══ Source data ══

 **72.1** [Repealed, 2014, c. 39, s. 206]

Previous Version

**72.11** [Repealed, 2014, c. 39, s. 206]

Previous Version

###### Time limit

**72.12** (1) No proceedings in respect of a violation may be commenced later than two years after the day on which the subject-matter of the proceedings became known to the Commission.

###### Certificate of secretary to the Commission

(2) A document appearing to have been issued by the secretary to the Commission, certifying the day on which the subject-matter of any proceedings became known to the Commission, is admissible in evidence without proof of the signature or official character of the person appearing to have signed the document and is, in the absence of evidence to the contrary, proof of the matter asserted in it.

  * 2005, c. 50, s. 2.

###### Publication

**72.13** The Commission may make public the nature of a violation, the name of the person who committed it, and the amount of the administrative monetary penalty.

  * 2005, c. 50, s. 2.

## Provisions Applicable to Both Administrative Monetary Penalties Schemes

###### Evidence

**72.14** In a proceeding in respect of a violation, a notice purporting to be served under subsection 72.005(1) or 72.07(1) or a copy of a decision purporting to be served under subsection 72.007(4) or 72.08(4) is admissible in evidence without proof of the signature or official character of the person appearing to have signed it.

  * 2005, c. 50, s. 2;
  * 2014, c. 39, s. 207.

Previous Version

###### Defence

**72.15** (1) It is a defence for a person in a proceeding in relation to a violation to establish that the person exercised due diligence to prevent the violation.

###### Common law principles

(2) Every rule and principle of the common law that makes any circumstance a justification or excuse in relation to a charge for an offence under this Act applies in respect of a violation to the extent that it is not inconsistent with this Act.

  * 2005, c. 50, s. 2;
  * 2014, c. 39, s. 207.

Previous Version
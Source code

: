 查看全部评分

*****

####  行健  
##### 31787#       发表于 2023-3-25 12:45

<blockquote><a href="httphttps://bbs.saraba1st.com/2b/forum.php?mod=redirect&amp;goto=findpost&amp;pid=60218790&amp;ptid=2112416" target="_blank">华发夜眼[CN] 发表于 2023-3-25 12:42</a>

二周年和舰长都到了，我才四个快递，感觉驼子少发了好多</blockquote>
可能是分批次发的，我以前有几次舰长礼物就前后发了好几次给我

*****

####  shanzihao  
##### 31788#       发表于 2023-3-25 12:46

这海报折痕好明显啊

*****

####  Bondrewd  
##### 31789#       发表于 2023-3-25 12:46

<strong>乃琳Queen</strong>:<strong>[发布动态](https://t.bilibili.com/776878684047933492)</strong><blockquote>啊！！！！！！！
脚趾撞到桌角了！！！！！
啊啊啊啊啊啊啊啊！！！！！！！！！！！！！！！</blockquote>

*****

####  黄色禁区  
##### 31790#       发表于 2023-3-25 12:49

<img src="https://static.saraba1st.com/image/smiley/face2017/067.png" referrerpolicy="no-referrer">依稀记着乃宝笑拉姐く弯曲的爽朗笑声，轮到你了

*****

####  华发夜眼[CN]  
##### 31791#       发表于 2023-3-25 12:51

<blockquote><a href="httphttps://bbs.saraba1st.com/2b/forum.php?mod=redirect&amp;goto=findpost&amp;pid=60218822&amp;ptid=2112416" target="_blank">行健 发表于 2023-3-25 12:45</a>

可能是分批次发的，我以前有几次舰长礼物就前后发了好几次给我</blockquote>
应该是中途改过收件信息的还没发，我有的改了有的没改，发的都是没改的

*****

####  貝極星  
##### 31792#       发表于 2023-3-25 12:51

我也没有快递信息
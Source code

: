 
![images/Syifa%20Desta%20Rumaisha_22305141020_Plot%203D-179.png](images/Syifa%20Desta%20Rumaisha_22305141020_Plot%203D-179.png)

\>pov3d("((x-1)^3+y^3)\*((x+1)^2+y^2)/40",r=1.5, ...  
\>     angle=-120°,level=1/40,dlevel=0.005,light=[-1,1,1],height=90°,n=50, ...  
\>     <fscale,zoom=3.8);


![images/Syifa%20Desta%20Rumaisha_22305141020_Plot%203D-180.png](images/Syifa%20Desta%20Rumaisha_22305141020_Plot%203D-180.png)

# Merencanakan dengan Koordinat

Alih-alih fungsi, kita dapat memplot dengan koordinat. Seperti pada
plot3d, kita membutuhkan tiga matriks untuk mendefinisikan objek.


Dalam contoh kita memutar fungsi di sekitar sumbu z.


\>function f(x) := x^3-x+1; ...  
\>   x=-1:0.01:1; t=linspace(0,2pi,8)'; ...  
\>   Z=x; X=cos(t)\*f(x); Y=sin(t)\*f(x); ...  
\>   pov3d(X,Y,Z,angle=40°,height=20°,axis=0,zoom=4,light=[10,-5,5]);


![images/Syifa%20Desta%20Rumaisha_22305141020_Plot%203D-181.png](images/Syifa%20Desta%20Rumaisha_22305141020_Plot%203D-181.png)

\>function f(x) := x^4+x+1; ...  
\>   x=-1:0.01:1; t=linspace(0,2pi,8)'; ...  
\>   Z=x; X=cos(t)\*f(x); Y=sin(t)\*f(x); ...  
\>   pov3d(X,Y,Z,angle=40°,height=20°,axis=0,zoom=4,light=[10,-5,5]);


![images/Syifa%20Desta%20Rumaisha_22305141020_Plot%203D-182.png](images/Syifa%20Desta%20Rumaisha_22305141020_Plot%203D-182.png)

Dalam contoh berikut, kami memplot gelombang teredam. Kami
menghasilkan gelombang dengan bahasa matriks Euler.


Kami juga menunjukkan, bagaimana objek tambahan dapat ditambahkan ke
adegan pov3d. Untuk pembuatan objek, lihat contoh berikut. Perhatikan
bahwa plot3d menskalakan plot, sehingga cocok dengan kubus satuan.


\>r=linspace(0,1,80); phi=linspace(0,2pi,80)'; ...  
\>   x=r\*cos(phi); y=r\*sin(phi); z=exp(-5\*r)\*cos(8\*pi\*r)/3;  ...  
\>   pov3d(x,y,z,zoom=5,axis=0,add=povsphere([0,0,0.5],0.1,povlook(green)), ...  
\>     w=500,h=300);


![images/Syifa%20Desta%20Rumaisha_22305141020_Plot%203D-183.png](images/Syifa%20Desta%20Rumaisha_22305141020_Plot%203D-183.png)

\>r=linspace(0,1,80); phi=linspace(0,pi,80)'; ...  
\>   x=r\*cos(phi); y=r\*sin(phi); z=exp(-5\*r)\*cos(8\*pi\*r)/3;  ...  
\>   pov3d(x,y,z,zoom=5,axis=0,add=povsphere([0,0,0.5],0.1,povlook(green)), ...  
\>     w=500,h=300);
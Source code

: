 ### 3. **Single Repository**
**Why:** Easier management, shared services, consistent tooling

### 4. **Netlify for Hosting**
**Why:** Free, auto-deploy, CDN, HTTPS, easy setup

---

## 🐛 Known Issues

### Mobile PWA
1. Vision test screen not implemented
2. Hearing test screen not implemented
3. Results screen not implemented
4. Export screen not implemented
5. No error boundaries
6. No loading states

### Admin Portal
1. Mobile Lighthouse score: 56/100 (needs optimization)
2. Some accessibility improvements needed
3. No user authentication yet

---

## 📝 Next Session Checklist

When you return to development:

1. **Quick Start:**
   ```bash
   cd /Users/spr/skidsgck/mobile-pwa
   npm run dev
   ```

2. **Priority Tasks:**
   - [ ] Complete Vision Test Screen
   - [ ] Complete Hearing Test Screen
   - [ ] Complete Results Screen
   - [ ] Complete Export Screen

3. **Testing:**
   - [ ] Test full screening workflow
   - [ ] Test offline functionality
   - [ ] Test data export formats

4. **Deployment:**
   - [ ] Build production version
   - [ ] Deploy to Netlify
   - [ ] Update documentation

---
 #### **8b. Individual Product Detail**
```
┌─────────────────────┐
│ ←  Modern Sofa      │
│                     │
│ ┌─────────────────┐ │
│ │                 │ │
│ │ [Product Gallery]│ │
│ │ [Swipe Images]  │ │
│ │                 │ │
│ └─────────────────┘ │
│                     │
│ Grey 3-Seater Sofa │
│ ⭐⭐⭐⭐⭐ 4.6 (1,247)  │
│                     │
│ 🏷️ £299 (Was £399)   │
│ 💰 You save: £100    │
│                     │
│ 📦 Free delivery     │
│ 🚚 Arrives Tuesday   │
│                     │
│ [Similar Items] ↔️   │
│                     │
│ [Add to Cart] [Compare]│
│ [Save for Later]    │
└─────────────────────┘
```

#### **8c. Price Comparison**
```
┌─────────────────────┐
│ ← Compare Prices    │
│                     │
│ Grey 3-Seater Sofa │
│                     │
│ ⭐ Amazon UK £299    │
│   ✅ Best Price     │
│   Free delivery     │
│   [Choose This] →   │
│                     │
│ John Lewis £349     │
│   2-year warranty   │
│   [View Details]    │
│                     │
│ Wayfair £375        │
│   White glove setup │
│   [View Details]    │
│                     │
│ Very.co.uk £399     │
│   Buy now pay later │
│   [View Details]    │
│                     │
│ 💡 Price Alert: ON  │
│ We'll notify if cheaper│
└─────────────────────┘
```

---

═══

■ **What this task involves**: Above are the records. Print exactly, and only, the lines from the line with "1. Mobile Lighthouse" to the line with "3. **Testing:**", both inclusive.

■ **Task result**:
1. Mobile Lighthouse score: 56/100 (needs optimization)
2. Some accessibility improvements needed
3. No user authentication yet

---

## 📝 Next Session Checklist

When you return to development:

1. **Quick Start:**
   ```bash
   cd /Users/spr/skidsgck/mobile-pwa
   npm run dev
   ```

2. **Priority Tasks:**
   - [ ] Complete Vision Test Screen
   - [ ] Complete Hearing Test Screen
   - [ ] Complete Results Screen
   - [ ] Complete Export Screen

3. **Testing:**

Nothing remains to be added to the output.